The administered doses of MEHP, the chemical that results when animals metabolize the industrial phthalate DEHP, were much higher than any normal environmental exposure that people or animals would encounter, said Mary Hixon, assistant professor of pathology and laboratory medicine (research) in The Warren Alpert Medical School of Brown University and a study co-author.
"For these doses, you'd have to be eating the plastic or drinking the plastic," she said. "The real risk is probably minimal for most people."
But when toxicologists set out to determine the effect of a chemical on an organism, they often start with atypically high doses and work their way down to the levels where any adverse effects disappear. Until now, no one had done such a study on the effects of exposure to doses of MEHP in adult mice while they were still in utero.
The new study published in advance online March 5 in the journal Reproductive Toxicology, therefore provides new basic insights into how the controversial chemicals could affect developing female reproductive systems. Because prior studies have associated certain phthalates with several health effects in humans, especially with male reproductive systems, the U.S. Environmental Protection Agency has said it will add eight phthalates to its "Concern List."
High doses, significant effects
To conduct the study, Hixon and graduate student Benjamin Moyer fed either pure corn oil or corn oil laced with three different concentrations of MEHP (100, 500 and 1,000 milligrams per kilogram of body weight) to pregnant mice in days 17 to 19 of their term. Then they looked for several effects in the mice and their female offspring as they matured over the next year.
Even at the highest doses, the parent and offspring mice appeared outwardly healthy. Maternal and pup body weights were normal at birth and the pups grew as expected.
But when the MEHP-exposed pups grew up and bred in the lab, several reproductive changes became apparent compared to the mice that weren't exposed. Those exposed to the 500 mg and 1,000 mg doses started estrus (being in heat) late, but then stayed in it for a longer time each month. Initially, Moyer noticed, the offspring mice exposed to the highest dose also delivered significantly larger litters of eight or nine pups than unexposed mice who typically bore five or six pups.
Over time, though, the most exposed mice were able to bear pups for less time. Mice exposed to the 1,000 mg dose in utero were no longer able to bear a litter a month earlier than unexposed mice.
The researchers also looked at other indicators of reproductive health, including egg follicle counts and key hormone levels.

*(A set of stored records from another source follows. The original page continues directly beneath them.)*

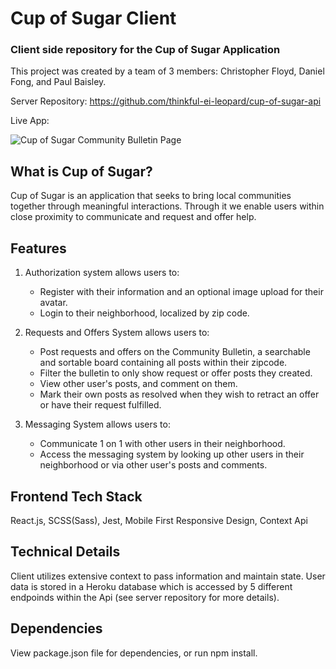 # Cup of Sugar Client
### Client side repository for the Cup of Sugar Application

This project was created by a team of 3 members: Christopher Floyd, Daniel Fong, and Paul Baisley.

Server Repository: https://github.com/thinkful-ei-leopard/cup-of-sugar-api

Live App: 

![Cup of Sugar Community Bulletin Page]()

## What is Cup of Sugar?

Cup of Sugar is an application that seeks to bring local communities together through meaningful interactions. Through it we enable users within close proximity to communicate and request and offer help. 

## Features

1. Authorization system allows users to: 
    - Register with their information and an optional image upload for their avatar.
    - Login to their neighborhood, localized by zip code.

2. Requests and Offers System allows users to:
    - Post requests and offers on the Community Bulletin, a searchable and sortable board containing all posts within their zipcode. 
    - Filter the bulletin to only show request or offer posts they created.
    - View other user's posts, and comment on them. 
    - Mark their own posts as resolved when they wish to retract an offer or have their request fulfilled. 
  
3. Messaging System allows users to:
    - Communicate 1 on 1 with other users in their neighborhood.
    - Access the messaging system by looking up other users in their neighborhood or via other user's posts and comments. 

## Frontend Tech Stack

React.js, SCSS(Sass), Jest, Mobile First Responsive Design, Context Api

## Technical Details

Client utilizes extensive context to pass information and maintain state. User data is stored in a Heroku database which is accessed by 5 different endpoinds within the Api (see server repository for more details). 

## Dependencies

View package.json file for dependencies, or run npm install.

They found that highly exposed mice had more of some kinds of follicles than mice who weren't exposed. Early in the shortened reproductive lives of the highly exposed mice, the researchers found higher levels of hormones like estradiol, but after a year, the estradiol levels of those mice were significantly less than in control mice.
By then, however, those higher estradiol levels had done some permanent damage. The mammary glands of highly exposed mice exhibited a visibly striking degree of abnormal cell growth. Hixon said the growth could be considered a precursor to cancer.
Experiment yields new hypotheses
Hixon and Moyer said they can't be sure what underlies all the changes in reproductive physiology that they observed, but they did look at gene expression in the exposed mice and found that among more than 80 genes whose expression was altered, a few pertain to reproductive hormone receptors.
The story the evidence from the paper seems to tell is that a high level of in utero exposure to MEHP causes female mice to have a shortened but more intense reproductive life, possibly because greater hormone levels induce an elevated number of follicles to release more eggs per estrus cycle. Their lifetime egg supply is therefore used up sooner and along the way their mammary glands end up significantly altered.
A question that Hixon said she'd now like to ask is whether doses of phthalates, combined with a known carcinogen, might result in something closer to cancer in exposed mice. For people and animals outside the lab, encountering low doses of a combination of such potentially harmful chemicals would be a more realistic exposure scenario.
"We don't live in a bubble," Hixon said.
The National Institute for Environment Health Sciences funded the research.